Sep 15 2010
Volcano Corporation (Nasdaq: VOLC) today announced the pricing of its offering of $100 million aggregate principal amount of 2.875 percent convertible senior notes due September 1, 2015 registered under the Securities Act of 1933, as amended. Prior to June 1, 2015, the notes will be convertible only upon certain circumstances. Upon conversion, holders will receive up to the principal amount of the notes in cash and any excess conversion value in shares of Volcano's common stock. Volcano granted the underwriter of the offering a 13-day option to purchase up to $15 million aggregate principal amount of additional notes. The offering is expected to close on September 20, 2010, subject to customary closing conditions.
The notes will mature on September 1, 2015, unless previously converted in accordance with their terms prior to such date. The notes will be general senior unsecured obligations of Volcano, and interest will be payable semi-annually in cash at a rate of 2.875 percent per annum on March 1 and September 1 of each year, beginning March 1, 2011. The initial conversion rate of 33.7339 shares of common stock per $1,000 principal amount of notes is equivalent to a conversion price of approximately $29.64 per share of common stock, which is 27.5% higher than the closing price of the Company's stock on September 14, 2010. The conversion rate is subject to adjustment in certain events, such as distributions of dividends and stock splits.
The company estimates that net proceeds from the offering will be approximately $96.1 million, after deducting the underwriter's discounts and estimated transaction expenses associated with the offering and the convertible note hedge transaction and the warrant transaction payable by the company. The company expects to use approximately $8.7 million of the net proceeds from the sale of the notes to pay the cost of the convertible note hedge transaction (after such cost is partially offset by the proceeds that the company expects to receive from the warrant transaction). The balance of the net proceeds will be used for working capital and for general corporate purposes. The company may also use a portion of the net proceeds to expand its manufacturing capabilities and/or invest in complementary products, technologies or businesses.
In order to reduce the potential dilution of the company's common stock upon future conversion of the notes, the company has entered into a convertible note hedge transaction with an affiliate of the underwriter (the "option counterparty"). The company has also entered into a warrant transaction with the option counterparty, which could have a dilutive effect on the company's common stock to the extent that the market value per share of the company's common stock, as measured under the warrant transaction, exceeds the strike price of the warrant transaction.
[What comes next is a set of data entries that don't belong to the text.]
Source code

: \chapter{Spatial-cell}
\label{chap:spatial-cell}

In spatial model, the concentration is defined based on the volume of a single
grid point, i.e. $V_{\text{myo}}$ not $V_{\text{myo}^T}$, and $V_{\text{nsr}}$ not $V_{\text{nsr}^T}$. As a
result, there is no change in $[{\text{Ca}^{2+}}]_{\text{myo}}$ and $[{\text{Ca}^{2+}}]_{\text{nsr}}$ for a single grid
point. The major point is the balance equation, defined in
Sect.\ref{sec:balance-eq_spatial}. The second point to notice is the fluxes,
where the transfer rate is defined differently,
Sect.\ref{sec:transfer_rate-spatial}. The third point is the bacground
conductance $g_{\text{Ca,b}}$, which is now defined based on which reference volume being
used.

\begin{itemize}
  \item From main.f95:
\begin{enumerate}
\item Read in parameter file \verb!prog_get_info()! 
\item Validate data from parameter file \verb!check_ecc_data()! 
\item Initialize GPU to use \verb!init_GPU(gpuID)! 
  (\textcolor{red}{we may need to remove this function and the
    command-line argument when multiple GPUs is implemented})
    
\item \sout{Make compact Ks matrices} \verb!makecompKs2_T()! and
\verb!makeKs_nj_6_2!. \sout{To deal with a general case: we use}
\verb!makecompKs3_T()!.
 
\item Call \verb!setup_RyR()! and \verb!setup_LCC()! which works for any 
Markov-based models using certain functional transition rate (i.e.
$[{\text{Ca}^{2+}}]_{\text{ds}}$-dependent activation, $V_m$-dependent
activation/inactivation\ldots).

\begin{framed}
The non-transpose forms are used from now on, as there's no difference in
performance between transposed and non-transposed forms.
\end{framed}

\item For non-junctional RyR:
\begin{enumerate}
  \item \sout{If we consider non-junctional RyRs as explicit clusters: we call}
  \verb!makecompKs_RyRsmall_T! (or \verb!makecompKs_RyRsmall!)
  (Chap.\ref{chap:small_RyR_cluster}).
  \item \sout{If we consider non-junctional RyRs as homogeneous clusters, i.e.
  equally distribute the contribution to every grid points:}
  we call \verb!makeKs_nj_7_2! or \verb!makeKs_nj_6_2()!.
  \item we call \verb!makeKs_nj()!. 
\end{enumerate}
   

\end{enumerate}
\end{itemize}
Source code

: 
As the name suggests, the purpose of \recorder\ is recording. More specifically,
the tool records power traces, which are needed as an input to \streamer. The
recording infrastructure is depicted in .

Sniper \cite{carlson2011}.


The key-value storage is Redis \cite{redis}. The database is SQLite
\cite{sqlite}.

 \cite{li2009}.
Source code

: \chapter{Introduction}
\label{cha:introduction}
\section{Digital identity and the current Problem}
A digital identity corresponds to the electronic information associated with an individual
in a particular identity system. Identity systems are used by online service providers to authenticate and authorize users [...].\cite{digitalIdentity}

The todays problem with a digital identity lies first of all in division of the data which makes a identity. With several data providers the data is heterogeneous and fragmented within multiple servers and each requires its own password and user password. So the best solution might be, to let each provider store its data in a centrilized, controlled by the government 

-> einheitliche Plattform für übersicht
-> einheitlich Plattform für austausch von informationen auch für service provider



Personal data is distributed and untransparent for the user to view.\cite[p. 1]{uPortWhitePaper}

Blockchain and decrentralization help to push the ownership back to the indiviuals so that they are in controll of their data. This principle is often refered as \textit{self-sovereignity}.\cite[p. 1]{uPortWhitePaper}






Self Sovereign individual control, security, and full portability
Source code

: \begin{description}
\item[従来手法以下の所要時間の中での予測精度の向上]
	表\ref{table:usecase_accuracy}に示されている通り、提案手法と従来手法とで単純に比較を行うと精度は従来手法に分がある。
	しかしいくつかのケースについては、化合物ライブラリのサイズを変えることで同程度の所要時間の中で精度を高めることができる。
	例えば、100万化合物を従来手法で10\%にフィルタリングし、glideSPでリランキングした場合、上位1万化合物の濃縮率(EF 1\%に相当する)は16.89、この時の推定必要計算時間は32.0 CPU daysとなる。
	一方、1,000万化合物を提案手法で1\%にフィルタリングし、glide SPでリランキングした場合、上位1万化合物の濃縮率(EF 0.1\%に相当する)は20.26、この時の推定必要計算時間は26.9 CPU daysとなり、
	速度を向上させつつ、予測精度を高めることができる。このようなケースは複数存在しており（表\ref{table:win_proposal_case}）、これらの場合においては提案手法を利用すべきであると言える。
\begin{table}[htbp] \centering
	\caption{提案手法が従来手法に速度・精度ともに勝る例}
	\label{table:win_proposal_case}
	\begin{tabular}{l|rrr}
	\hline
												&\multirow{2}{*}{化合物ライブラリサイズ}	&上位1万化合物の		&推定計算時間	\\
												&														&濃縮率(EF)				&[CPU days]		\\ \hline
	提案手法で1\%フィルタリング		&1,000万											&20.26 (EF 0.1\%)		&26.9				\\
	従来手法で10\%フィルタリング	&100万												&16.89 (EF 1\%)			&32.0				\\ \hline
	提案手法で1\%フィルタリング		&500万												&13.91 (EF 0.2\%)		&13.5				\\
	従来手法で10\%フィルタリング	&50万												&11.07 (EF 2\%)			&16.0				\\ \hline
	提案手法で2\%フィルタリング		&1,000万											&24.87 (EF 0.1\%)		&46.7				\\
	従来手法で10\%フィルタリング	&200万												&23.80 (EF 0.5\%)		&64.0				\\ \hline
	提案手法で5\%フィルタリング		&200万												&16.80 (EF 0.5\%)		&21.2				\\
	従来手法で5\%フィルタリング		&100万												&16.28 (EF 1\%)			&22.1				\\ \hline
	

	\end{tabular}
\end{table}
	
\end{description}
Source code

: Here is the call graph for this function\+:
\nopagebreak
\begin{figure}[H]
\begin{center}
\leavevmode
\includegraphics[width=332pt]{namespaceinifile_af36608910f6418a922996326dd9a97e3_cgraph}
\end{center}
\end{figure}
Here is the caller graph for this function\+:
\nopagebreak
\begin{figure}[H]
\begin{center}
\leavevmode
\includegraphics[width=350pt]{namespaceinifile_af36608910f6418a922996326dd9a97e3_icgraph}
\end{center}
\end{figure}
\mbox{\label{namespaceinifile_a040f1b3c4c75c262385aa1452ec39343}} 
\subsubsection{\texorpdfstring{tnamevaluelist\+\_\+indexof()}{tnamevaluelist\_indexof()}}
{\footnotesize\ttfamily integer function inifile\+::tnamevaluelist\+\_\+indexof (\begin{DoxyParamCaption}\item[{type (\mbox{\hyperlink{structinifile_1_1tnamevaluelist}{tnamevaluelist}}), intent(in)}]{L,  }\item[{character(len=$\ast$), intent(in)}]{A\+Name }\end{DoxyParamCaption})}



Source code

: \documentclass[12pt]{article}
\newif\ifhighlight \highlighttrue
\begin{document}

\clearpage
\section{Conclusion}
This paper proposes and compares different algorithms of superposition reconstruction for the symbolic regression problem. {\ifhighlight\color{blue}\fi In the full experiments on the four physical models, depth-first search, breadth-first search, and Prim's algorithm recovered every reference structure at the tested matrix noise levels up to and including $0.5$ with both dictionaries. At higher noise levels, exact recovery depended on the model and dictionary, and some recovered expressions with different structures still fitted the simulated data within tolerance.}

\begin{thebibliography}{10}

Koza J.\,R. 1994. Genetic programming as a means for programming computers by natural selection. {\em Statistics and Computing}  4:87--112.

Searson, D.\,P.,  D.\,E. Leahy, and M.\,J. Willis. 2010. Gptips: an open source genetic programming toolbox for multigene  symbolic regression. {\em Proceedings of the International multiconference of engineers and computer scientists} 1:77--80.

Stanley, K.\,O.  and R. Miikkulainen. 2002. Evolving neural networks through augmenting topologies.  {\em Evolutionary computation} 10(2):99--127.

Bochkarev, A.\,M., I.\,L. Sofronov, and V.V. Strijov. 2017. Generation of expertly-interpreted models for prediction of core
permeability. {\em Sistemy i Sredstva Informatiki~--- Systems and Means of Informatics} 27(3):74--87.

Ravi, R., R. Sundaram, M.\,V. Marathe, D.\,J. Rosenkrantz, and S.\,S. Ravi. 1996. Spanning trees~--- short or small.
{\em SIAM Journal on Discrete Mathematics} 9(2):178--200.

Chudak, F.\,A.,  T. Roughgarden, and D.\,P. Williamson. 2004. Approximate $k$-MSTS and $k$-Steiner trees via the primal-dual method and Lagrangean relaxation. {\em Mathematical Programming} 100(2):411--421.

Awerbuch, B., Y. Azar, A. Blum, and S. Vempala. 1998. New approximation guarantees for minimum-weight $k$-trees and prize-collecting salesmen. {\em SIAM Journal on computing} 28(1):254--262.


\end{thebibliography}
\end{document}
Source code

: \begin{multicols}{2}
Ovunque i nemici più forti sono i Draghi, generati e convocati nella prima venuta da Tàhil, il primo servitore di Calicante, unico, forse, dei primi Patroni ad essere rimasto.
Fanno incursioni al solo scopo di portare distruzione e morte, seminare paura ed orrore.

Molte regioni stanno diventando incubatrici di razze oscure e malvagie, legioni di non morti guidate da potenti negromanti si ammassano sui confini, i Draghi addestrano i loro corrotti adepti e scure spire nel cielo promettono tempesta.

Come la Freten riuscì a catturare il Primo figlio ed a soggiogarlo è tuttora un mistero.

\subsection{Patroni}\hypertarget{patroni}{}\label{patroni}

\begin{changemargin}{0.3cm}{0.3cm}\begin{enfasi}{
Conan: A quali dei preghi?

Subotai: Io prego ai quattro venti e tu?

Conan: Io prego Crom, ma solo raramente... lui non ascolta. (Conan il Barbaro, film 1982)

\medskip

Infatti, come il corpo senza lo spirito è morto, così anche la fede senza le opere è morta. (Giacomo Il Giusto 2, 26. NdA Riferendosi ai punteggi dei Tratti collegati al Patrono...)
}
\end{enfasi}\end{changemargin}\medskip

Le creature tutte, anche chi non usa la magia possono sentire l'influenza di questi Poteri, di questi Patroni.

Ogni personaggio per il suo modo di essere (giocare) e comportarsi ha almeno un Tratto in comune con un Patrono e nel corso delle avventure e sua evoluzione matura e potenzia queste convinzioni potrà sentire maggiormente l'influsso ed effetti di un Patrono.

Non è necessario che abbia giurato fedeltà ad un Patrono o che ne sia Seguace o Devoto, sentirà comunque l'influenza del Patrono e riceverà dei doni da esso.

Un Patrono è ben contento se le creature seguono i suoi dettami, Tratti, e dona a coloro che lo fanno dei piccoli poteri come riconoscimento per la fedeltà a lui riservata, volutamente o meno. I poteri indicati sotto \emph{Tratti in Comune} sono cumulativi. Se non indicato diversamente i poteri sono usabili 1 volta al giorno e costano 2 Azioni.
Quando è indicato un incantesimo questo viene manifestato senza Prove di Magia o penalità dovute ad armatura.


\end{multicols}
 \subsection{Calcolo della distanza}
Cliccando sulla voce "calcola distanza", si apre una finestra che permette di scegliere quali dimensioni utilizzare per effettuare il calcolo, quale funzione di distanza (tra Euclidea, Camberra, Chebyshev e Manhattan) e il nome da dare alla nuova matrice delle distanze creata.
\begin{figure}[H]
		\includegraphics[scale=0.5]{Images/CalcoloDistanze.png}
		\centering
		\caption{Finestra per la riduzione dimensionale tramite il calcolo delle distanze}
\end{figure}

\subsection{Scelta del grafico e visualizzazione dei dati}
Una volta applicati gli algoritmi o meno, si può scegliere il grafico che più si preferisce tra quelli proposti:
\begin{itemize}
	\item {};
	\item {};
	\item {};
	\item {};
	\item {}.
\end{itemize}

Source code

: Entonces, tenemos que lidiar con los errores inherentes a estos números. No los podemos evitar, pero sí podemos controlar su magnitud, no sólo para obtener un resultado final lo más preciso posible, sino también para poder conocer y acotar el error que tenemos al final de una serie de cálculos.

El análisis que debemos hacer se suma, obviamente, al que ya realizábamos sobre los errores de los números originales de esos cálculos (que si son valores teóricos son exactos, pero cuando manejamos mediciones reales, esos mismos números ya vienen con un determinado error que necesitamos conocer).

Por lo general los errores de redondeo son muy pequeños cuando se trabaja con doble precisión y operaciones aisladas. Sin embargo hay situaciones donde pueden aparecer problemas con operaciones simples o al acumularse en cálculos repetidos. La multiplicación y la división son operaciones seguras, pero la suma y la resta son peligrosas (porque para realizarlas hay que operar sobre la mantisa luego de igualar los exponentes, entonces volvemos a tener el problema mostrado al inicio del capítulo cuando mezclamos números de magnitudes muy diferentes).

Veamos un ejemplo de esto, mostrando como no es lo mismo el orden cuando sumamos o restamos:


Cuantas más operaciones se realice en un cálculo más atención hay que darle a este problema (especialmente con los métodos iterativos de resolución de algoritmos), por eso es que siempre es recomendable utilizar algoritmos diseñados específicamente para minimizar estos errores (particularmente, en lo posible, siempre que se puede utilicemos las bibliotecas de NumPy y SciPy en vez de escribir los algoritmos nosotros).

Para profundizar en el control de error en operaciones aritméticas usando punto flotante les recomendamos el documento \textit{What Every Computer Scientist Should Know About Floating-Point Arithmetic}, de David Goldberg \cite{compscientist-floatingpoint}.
The warrants have an exercise price of $34.88, which is 50% higher than the closing price of the company's stock on September 14, 2010. If the underwriter exercises its overallotment option to purchase additional notes, the company expects to enter into an additional convertible note hedge transaction and an additional warrant transaction.
In connection with establishing its initial hedge position with respect to the convertible note hedge transaction and the warrant transaction, the option counterparty, and/or its affiliates, expects to enter into various over-the-counter derivative transactions with respect to the company's common stock concurrently with and/or shortly after the pricing of the notes. These activities could have the effect of increasing, or limiting a decline in, the market price of the company's common stock concurrently with and/or shortly after the pricing of the notes.
In addition, the option counterparty and/or its affiliates may modify its hedge position from time to time prior to conversion or maturity of the notes by entering into and unwinding various over-the-counter derivative transactions and/or purchasing and selling shares of the company's common stock and the company's other securities, including the notes and/or other instruments it may wish to use in connection with such hedging activities (and is likely to do so during any observation period related to a conversion of notes).
J.P. Morgan Securities LLC is the sole manager of the note offering. The notes are being offered and sold under Volcano's shelf registration statement filed with the Securities and Exchange Commission on September 13, 2010, which was effective upon filing. Before you invest, you should read the prospectus and prospectus supplement to that registration statement and other documents Volcano has filed with the SEC for more complete information about Volcano and this offering. You may get these documents at the SEC web site at www.sec.gov. Printed copies of the preliminary prospectus supplement relating to this offering may also be obtained by requesting copies from J.P. Morgan Securities LLC, Attention: Broadridge Financial Solutions at 1155 Long Island Avenue, Edgewood, New York 11717, or by telephone at 866-803-9204.
This press release does not constitute an offer to sell or the solicitation of an offer to buy securities, nor shall there be any sales of securities in any jurisdiction in which such offer, solicitation or sale would be unlawful prior to registration or qualification under the securities laws of any jurisdiction.